- To do: When the word "informatie" shows up in a line of the data below, copy that whole line.

- Material to process:
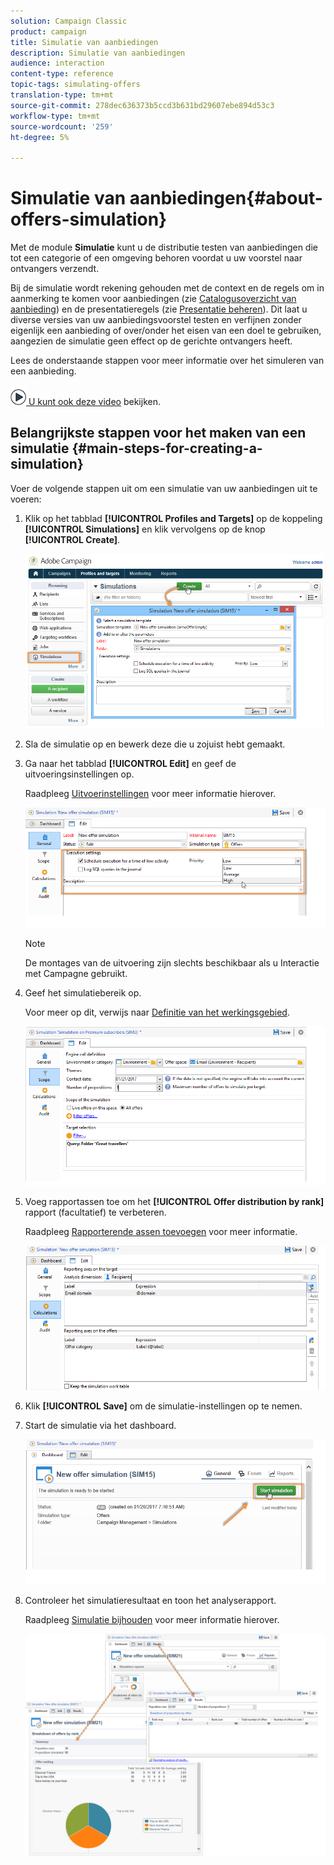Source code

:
 ```yaml
---
solution: Campaign Classic
product: campaign
title: Simulatie van aanbiedingen
description: Simulatie van aanbiedingen
audience: interaction
content-type: reference
topic-tags: simulating-offers
translation-type: tm+mt
source-git-commit: 278dec636373b5ccd3b631bd29607ebe894d53c3
workflow-type: tm+mt
source-wordcount: '259'
ht-degree: 5%

---
```



# Simulatie van aanbiedingen{#about-offers-simulation}

Met de module **Simulatie** kunt u de distributie testen van aanbiedingen die tot een categorie of een omgeving behoren voordat u uw voorstel naar ontvangers verzendt.

Bij de simulatie wordt rekening gehouden met de context en de regels om in aanmerking te komen voor aanbiedingen (zie [Catalogusoverzicht van aanbieding](../../interaction/using/offer-catalog-overview.md)) en de presentatieregels (zie [Presentatie beheren](../../interaction/using/managing-offer-presentation.md)). Dit laat u diverse versies van uw aanbiedingsvoorstel testen en verfijnen zonder eigenlijk een aanbieding of over/onder het eisen van een doel te gebruiken, aangezien de simulatie geen effect op de gerichte ontvangers heeft.

Lees de onderstaande stappen voor meer informatie over het simuleren van een aanbieding.

![](assets/do-not-localize/how-to-video.png)[ U kunt ook deze video](https://helpx.adobe.com/campaign/classic/how-to/simulate-offer-in-acv6.html?playlist=/ccx/v1/collection/product/campaign/classic/segment/digital-marketers/explevel/intermediate/applaunch/introduction/collection.ccx.js&amp;ref=helpx.adobe.com) bekijken.

## Belangrijkste stappen voor het maken van een simulatie {#main-steps-for-creating-a-simulation}

Voer de volgende stappen uit om een simulatie van uw aanbiedingen uit te voeren:

1. Klik op het tabblad **[!UICONTROL Profiles and Targets]** op de koppeling **[!UICONTROL Simulations]** en klik vervolgens op de knop **[!UICONTROL Create]**.

   ![](assets/offer_simulation_001.png)

1. Sla de simulatie op en bewerk deze die u zojuist hebt gemaakt.
1. Ga naar het tabblad **[!UICONTROL Edit]** en geef de uitvoeringsinstellingen op.

   Raadpleeg [Uitvoerinstellingen](../../interaction/using/execution-settings.md) voor meer informatie hierover.

   ![](assets/offer_simulation_003.png)

   >[!NOTE]
   >
   >De montages van de uitvoering zijn slechts beschikbaar als u Interactie met Campagne gebruikt.

1. Geef het simulatiebereik op.

   Voor meer op dit, verwijs naar [Definitie van het werkingsgebied](../../interaction/using/simulation-scope.md#definition-of-the-scope).

   ![](assets/offer_simulation_004.png)

1. Voeg rapportassen toe om het **[!UICONTROL Offer distribution by rank]** rapport (facultatief) te verbeteren.

   Raadpleeg [Rapporterende assen toevoegen](../../interaction/using/simulation-scope.md#adding-reporting-axes) voor meer informatie.

   ![](assets/offer_simulation_005.png)

1. Klik **[!UICONTROL Save]** om de simulatie-instellingen op te nemen.
1. Start de simulatie via het dashboard.

   ![](assets/offer_simulation_006.png)

1. Controleer het simulatieresultaat en toon het analyserapport.

   Raadpleeg [Simulatie bijhouden](../../interaction/using/simulation-tracking.md) voor meer informatie hierover.

   ![](assets/offer_simulation_007.png)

- Exercise answer:
Lees de onderstaande stappen voor meer informatie over het simuleren van een aanbieding.
   Raadpleeg [Uitvoerinstellingen](../../interaction/using/execution-settings.md) voor meer informatie hierover.
   Raadpleeg [Rapporterende assen toevoegen](../../interaction/using/simulation-scope.md#adding-reporting-axes) voor meer informatie.
   Raadpleeg [Simulatie bijhouden](../../interaction/using/simulation-tracking.md) voor meer informatie hierover.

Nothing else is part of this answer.